REQUIRED ACTION – Down to the final line, reproduce the entries that follow exactly.

Collected data –
• • •

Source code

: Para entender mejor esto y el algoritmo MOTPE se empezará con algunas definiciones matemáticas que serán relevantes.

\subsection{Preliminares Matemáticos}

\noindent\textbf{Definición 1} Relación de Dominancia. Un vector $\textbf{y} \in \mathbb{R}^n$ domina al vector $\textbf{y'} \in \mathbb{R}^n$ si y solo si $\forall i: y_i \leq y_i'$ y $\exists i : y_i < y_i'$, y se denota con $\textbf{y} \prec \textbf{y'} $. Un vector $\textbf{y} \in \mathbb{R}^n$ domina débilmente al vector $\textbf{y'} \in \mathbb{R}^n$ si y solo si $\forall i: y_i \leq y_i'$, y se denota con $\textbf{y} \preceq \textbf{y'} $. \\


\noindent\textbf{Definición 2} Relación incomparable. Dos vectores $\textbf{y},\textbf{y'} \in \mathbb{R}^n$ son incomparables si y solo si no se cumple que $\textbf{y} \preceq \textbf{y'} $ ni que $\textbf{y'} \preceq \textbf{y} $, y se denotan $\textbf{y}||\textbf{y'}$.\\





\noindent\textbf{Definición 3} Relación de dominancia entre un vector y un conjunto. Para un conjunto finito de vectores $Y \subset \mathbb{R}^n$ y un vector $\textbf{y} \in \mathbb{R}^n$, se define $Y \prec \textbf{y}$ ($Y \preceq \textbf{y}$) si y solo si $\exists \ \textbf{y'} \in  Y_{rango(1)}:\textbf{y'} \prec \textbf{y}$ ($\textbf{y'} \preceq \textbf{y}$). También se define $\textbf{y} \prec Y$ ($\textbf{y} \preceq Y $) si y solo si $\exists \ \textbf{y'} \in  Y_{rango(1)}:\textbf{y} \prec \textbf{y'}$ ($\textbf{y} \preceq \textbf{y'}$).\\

• • •

RESPONSE TO THIS TASK –
Source code

: Para entender mejor esto y el algoritmo MOTPE se empezará con algunas definiciones matemáticas que serán relevantes.

\subsection{Preliminares Matemáticos}

\noindent\textbf{Definición 1} Relación de Dominancia. Un vector $\textbf{y} \in \mathbb{R}^n$ domina al vector $\textbf{y'} \in \mathbb{R}^n$ si y solo si $\forall i: y_i \leq y_i'$ y $\exists i : y_i < y_i'$, y se denota con $\textbf{y} \prec \textbf{y'} $. Un vector $\textbf{y} \in \mathbb{R}^n$ domina débilmente al vector $\textbf{y'} \in \mathbb{R}^n$ si y solo si $\forall i: y_i \leq y_i'$, y se denota con $\textbf{y} \preceq \textbf{y'} $. \\


\noindent\textbf{Definición 2} Relación incomparable. Dos vectores $\textbf{y},\textbf{y'} \in \mathbb{R}^n$ son incomparables si y solo si no se cumple que $\textbf{y} \preceq \textbf{y'} $ ni que $\textbf{y'} \preceq \textbf{y} $, y se denotan $\textbf{y}||\textbf{y'}$.\\





\noindent\textbf{Definición 3} Relación de dominancia entre un vector y un conjunto. Para un conjunto finito de vectores $Y \subset \mathbb{R}^n$ y un vector $\textbf{y} \in \mathbb{R}^n$, se define $Y \prec \textbf{y}$ ($Y \preceq \textbf{y}$) si y solo si $\exists \ \textbf{y'} \in  Y_{rango(1)}:\textbf{y'} \prec \textbf{y}$ ($\textbf{y'} \preceq \textbf{y}$). También se define $\textbf{y} \prec Y$ ($\textbf{y} \preceq Y $) si y solo si $\exists \ \textbf{y'} \in  Y_{rango(1)}:\textbf{y} \prec \textbf{y'}$ ($\textbf{y} \preceq \textbf{y'}$).\\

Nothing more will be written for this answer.